As far as puzzle mechanics go, Crystal Crisis is a strong contender for the Switch’s swelling library of puzzle games. Every match you play will be of the versus variety, one character against another in a tense tussle of colour-matching gusto.

Unlike the deceptively simple act of sliding together Tetris tetrominoes, moment-to-moment gameplay is more complex despite masquerading as something much simpler. Instead of shapes like in Tetris, blocks are instead presented in a duo of two conjoined squares. Each square can be one of four colours: red, yellow, blue or green. Occasionally, one or both squares may take the form of a coloured crystal, the game’s traditional way of clearing away the chains of coloured blocks you’ll build in your grid.

Upon smashing these blocks, you’ll throw timed blocks onto your opponent's field; timed blocks are unusable and take numerous turns before they’ll revert back into normal blocks. However, hard-dropping a crystal onto a cluster of timed blocks can also clear a small cluster… still with us?

These mechanics are just the tip of the iceberg: Crystal Crisis throws a lot of mechanics into what would otherwise be a simple puzzle game. On top of normal crystals, there are large poly-crystals which remove all blocks of a single colour from the board. Then there are burst moves which are governed by a fighting game styled super meter—each character has both an attack and defence burst which have their own unique effects on the game board.

If you really want to get good, you’ll also have to learn each character’s attack pattern which dictates how they drop blocks onto your field, just like in the bubble-popping puzzle game Bust-a-Move. While some characters, such as Isaac from The Binding of Isaac, have patterns that can easily be countered, other foes throw blocks in such a disarranged mess that it almost feels impossible to accurately counter.

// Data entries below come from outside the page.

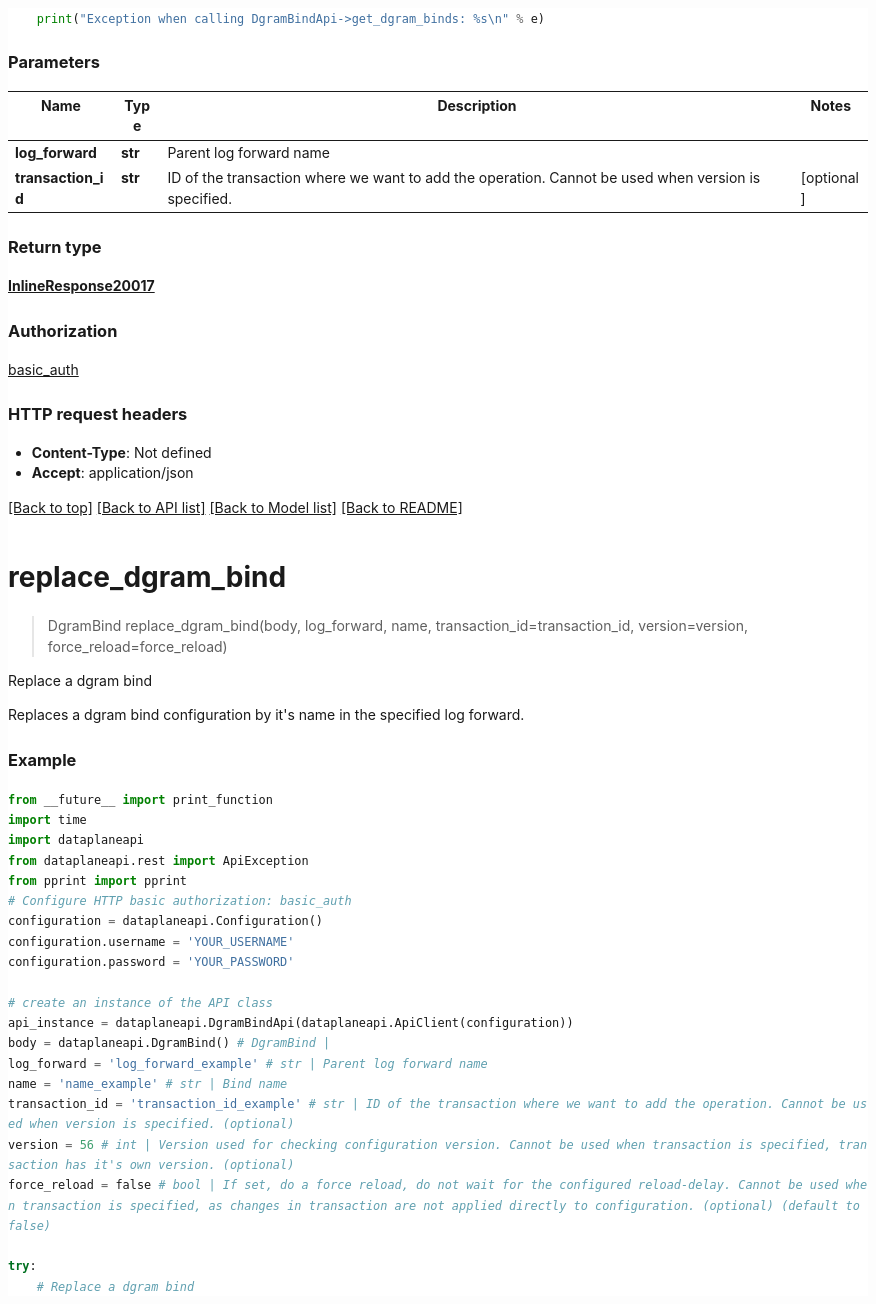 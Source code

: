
 ```python
    print("Exception when calling DgramBindApi->get_dgram_binds: %s\n" % e)
```

### Parameters

Name | Type | Description  | Notes
------------- | ------------- | ------------- | -------------
 **log_forward** | **str**| Parent log forward name | 
 **transaction_id** | **str**| ID of the transaction where we want to add the operation. Cannot be used when version is specified. | [optional] 

### Return type

[**InlineResponse20017**](InlineResponse20017.md)

### Authorization

[basic_auth](../README.md#basic_auth)

### HTTP request headers

 - **Content-Type**: Not defined
 - **Accept**: application/json

[[Back to top]](#) [[Back to API list]](../README.md#documentation-for-api-endpoints) [[Back to Model list]](../README.md#documentation-for-models) [[Back to README]](../README.md)

# **replace_dgram_bind**
> DgramBind replace_dgram_bind(body, log_forward, name, transaction_id=transaction_id, version=version, force_reload=force_reload)

Replace a dgram bind

Replaces a dgram bind configuration by it's name in the specified log forward.

### Example

```python
from __future__ import print_function
import time
import dataplaneapi
from dataplaneapi.rest import ApiException
from pprint import pprint
# Configure HTTP basic authorization: basic_auth
configuration = dataplaneapi.Configuration()
configuration.username = 'YOUR_USERNAME'
configuration.password = 'YOUR_PASSWORD'

# create an instance of the API class
api_instance = dataplaneapi.DgramBindApi(dataplaneapi.ApiClient(configuration))
body = dataplaneapi.DgramBind() # DgramBind | 
log_forward = 'log_forward_example' # str | Parent log forward name
name = 'name_example' # str | Bind name
transaction_id = 'transaction_id_example' # str | ID of the transaction where we want to add the operation. Cannot be used when version is specified. (optional)
version = 56 # int | Version used for checking configuration version. Cannot be used when transaction is specified, transaction has it's own version. (optional)
force_reload = false # bool | If set, do a force reload, do not wait for the configured reload-delay. Cannot be used when transaction is specified, as changes in transaction are not applied directly to configuration. (optional) (default to false)

try:
    # Replace a dgram bind
```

Crystal Crisis’ biggest bewildering blunder is in how it handles the all-important titular crystals mechanic. While countering your opponent’s attacks, balancing the use of your burst moves and simply manipulating the game’s blocks into forming suitable chains all feel skilful, relying on the appearance of a crystal is the singular mechanic that feels rooted in blind luck.

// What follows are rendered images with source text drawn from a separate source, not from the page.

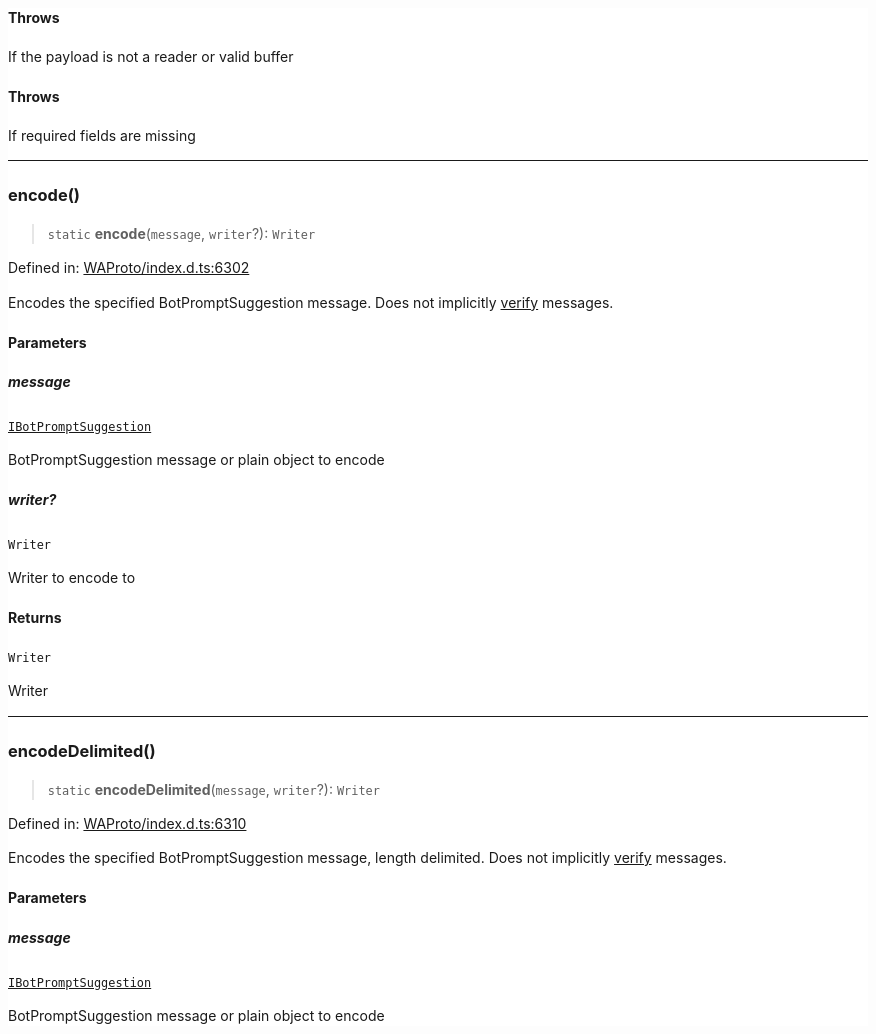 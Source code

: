 #### Throws

If the payload is not a reader or valid buffer

#### Throws

If required fields are missing

***

### encode()

> `static` **encode**(`message`, `writer`?): `Writer`

Defined in: [WAProto/index.d.ts:6302](https://github.com/Fokusdotid/bail/blob/a029a4f9908cd3806112e8438f5a31dda1376b84/WAProto/index.d.ts#L6302)

Encodes the specified BotPromptSuggestion message. Does not implicitly [verify](BotPromptSuggestion.md#verify) messages.

#### Parameters

##### message

[`IBotPromptSuggestion`](../interfaces/IBotPromptSuggestion.md)

BotPromptSuggestion message or plain object to encode

##### writer?

`Writer`

Writer to encode to

#### Returns

`Writer`

Writer

***

### encodeDelimited()

> `static` **encodeDelimited**(`message`, `writer`?): `Writer`

Defined in: [WAProto/index.d.ts:6310](https://github.com/Fokusdotid/bail/blob/a029a4f9908cd3806112e8438f5a31dda1376b84/WAProto/index.d.ts#L6310)

Encodes the specified BotPromptSuggestion message, length delimited. Does not implicitly [verify](BotPromptSuggestion.md#verify) messages.

#### Parameters

##### message

[`IBotPromptSuggestion`](../interfaces/IBotPromptSuggestion.md)

BotPromptSuggestion message or plain object to encode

Getting to the top of your grid is a tense situation, especially once your block placements become direr and direr, but a lot of the time you’ll be waiting on the appearance of a crystal that may not ever appear. It feels rather cheap: outside of crystals, only defensive bursts can remove blocks from the field but gaining burst meter is intrinsically tied to using crystals. It’s a cyclical issue, but it’s one that could easily be solved by telling you when to expect your next crystal. Thankfully, each match is structured as a best-of-three fight, so you’ll still have a chance to win if you feel like you’ve been cheated.

If that issue doesn’t both you, then you’ll likely enjoy the surprisingly large number of modes this game has to offer. While it’s main story mode is unfortunately very weak—consisting of just nine missions with slight alterations for reruns—there’s a bountiful library of extra modes and options to play with.

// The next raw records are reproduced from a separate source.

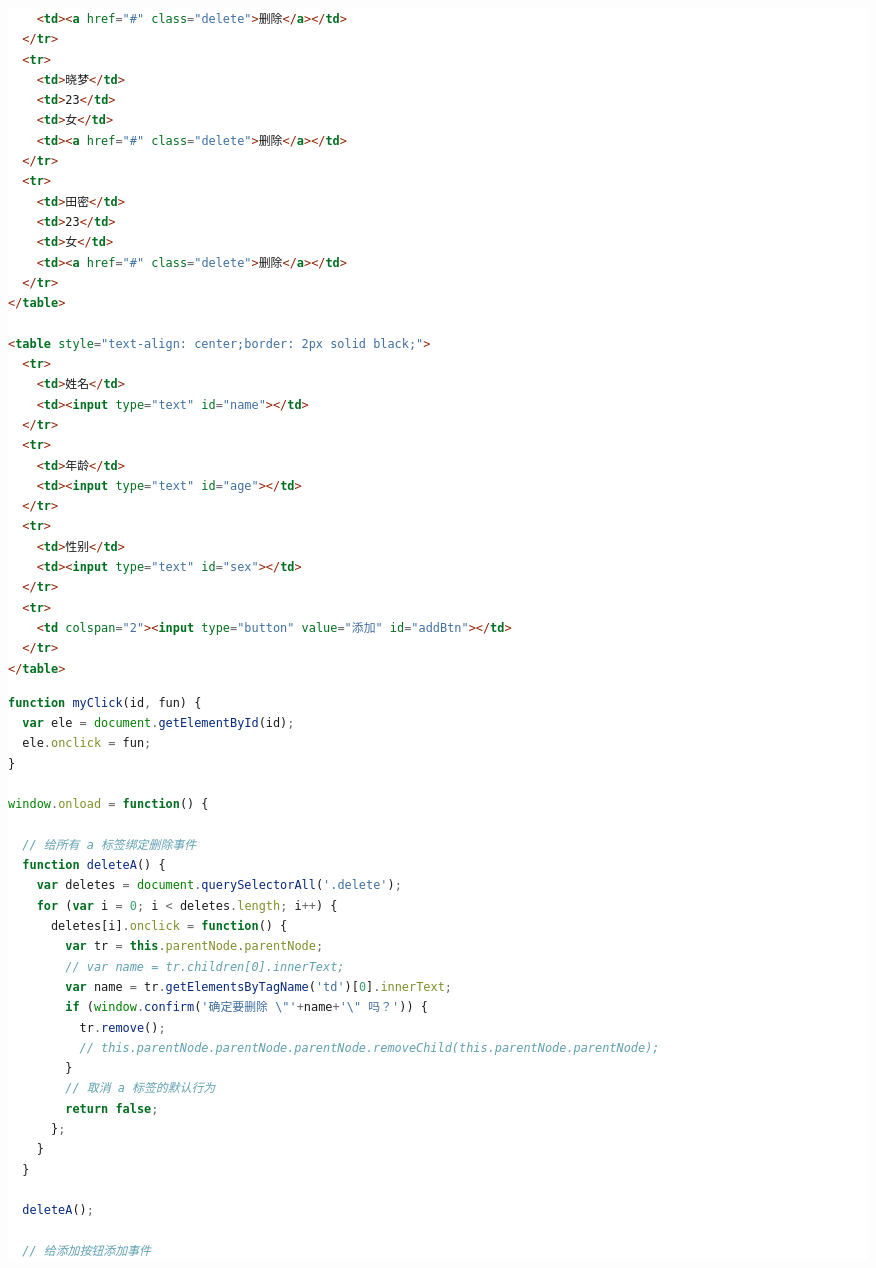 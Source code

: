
 ```html
    <td><a href="#" class="delete">删除</a></td>
  </tr>
  <tr>
    <td>晓梦</td>
    <td>23</td>
    <td>女</td>
    <td><a href="#" class="delete">删除</a></td>
  </tr>
  <tr>
    <td>田密</td>
    <td>23</td>
    <td>女</td>
    <td><a href="#" class="delete">删除</a></td>
  </tr>
</table>

<table style="text-align: center;border: 2px solid black;">
  <tr>
    <td>姓名</td>
    <td><input type="text" id="name"></td>
  </tr>
  <tr>
    <td>年龄</td>
    <td><input type="text" id="age"></td>
  </tr>
  <tr>
    <td>性别</td>
    <td><input type="text" id="sex"></td>
  </tr>
  <tr>
    <td colspan="2"><input type="button" value="添加" id="addBtn"></td>
  </tr>
</table>
```
```js
function myClick(id, fun) {
  var ele = document.getElementById(id);
  ele.onclick = fun;
}

window.onload = function() {

  // 给所有 a 标签绑定删除事件
  function deleteA() {
    var deletes = document.querySelectorAll('.delete');
    for (var i = 0; i < deletes.length; i++) {
      deletes[i].onclick = function() {
        var tr = this.parentNode.parentNode;
        // var name = tr.children[0].innerText;
        var name = tr.getElementsByTagName('td')[0].innerText;
        if (window.confirm('确定要删除 \"'+name+'\" 吗？')) {
          tr.remove();
          // this.parentNode.parentNode.parentNode.removeChild(this.parentNode.parentNode);
        }
        // 取消 a 标签的默认行为
        return false;
      };
    }
  }

  deleteA();
  
  // 给添加按钮添加事件
```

Memory Mode, Inline Mode, Arcade Mode, Online Play and Tag Battles all add to what would otherwise be a rather flimsy package. Memory Mode is a particular highlight; upon placing blocks in this mode, they’ll turn into black blocks. You’ll have to remember where you placed which block if you wish to succeed—it’s very difficult.

Outside of this, the game’s Nicalis theme also helps. Characters ranging from Cave Story’s Quote and Curly all the way to iconic anime robot Astro Boy all make an appearance. On top of being lavishly presented, you’ll be able to find gorgeous art and music for every character within the Extras menu. While it may not be as polished as Nicalis’ other crossover game Blade Strangers, it certainly has more content to toy with. If you’re a fan of Nicalis properties, then you’ll definitely get a kick out of this.

Conclusion

Crystal Crisis isn’t going to dethrone the kings of the falling block genre anytime soon. It’s a solid puzzler with a heart of gold, but it doesn’t have the decades of improvements that its peers have. With a solid amount of content, an amazing cast of characters and fantastic presentation, though, we recommend this as a fun alternative if you tire of Tetris 99.